After a teacher humiliates Nathan in front of the entire class, he finds a speech in an X-Men comic that inspires him to push back in his own way.
When Nathan Manske was a young teenager, he had the confidence to not care how he looked. He was, in his words, “a happy-go-lucky kid”. Oversized hand-me-down t-shirts, long hair, broken front tooth, thin, funny.
This lasted until his first day of freshman year, when a teacher asked him, during roll call, if he was male or female. He says:
And from that day I started to change and soon after I parted my hair in the middle. This is the 90s so that’s butching it up a little bit. So I started being a little more mindful of what I was wearing and how I was presenting. And what she did with that one completely inappropriate question changed me and shook me to my core. And I started policing what I said and what I did.
Those few words fundamentally changed him.
◊♦◊
Months later, the class got an assignment to find a speech by a popular person and write an essay on it.
Nathan, a comic book fan from childhood, found a speech by Professor X, leader of the X-Men, about connections between people, regardless of their differences.
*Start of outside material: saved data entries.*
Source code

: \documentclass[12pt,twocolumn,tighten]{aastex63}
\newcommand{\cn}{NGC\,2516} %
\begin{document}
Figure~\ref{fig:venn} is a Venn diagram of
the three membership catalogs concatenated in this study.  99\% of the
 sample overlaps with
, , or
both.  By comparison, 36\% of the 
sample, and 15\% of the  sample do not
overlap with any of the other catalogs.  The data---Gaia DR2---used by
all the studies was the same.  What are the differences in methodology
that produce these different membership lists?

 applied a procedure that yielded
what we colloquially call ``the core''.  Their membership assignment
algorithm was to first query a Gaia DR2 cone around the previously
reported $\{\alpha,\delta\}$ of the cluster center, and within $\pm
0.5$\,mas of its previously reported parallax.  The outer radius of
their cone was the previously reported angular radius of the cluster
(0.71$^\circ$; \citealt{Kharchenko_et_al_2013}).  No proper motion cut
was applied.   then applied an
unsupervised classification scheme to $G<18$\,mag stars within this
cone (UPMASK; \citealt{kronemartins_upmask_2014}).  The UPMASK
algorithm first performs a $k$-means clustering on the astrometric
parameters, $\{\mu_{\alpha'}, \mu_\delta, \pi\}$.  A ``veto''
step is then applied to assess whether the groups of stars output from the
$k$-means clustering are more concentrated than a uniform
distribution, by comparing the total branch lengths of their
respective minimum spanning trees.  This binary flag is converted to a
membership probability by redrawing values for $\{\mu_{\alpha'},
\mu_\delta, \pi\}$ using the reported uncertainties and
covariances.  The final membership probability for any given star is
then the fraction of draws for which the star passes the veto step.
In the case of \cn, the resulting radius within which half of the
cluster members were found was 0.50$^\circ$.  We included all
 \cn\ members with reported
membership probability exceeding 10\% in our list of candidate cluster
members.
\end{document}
He knew that this was the way that he could tell the teacher exactly what she needed to learn.
The thing about being gay and closeted, especially as a young teen, you don’t have any advisors to talk to. I didn’t have my parents or my brothers or any friends to talk my feelings about or talk about my feelings or help me or coach me in this. So walking up to turn my essay in to the desk, it was just me, with Professor X at my side, and I walked up and I put the essay on the desk, and we made eye contact just as we did the first day of school. And I didn’t say anything, I just dropped it off, but I thought, “You need to read this essay.” And I walked back and that was it. And it was the day I remember first ever being a brave gay man. And that young scared teenage boy is still to this day a big role model to me.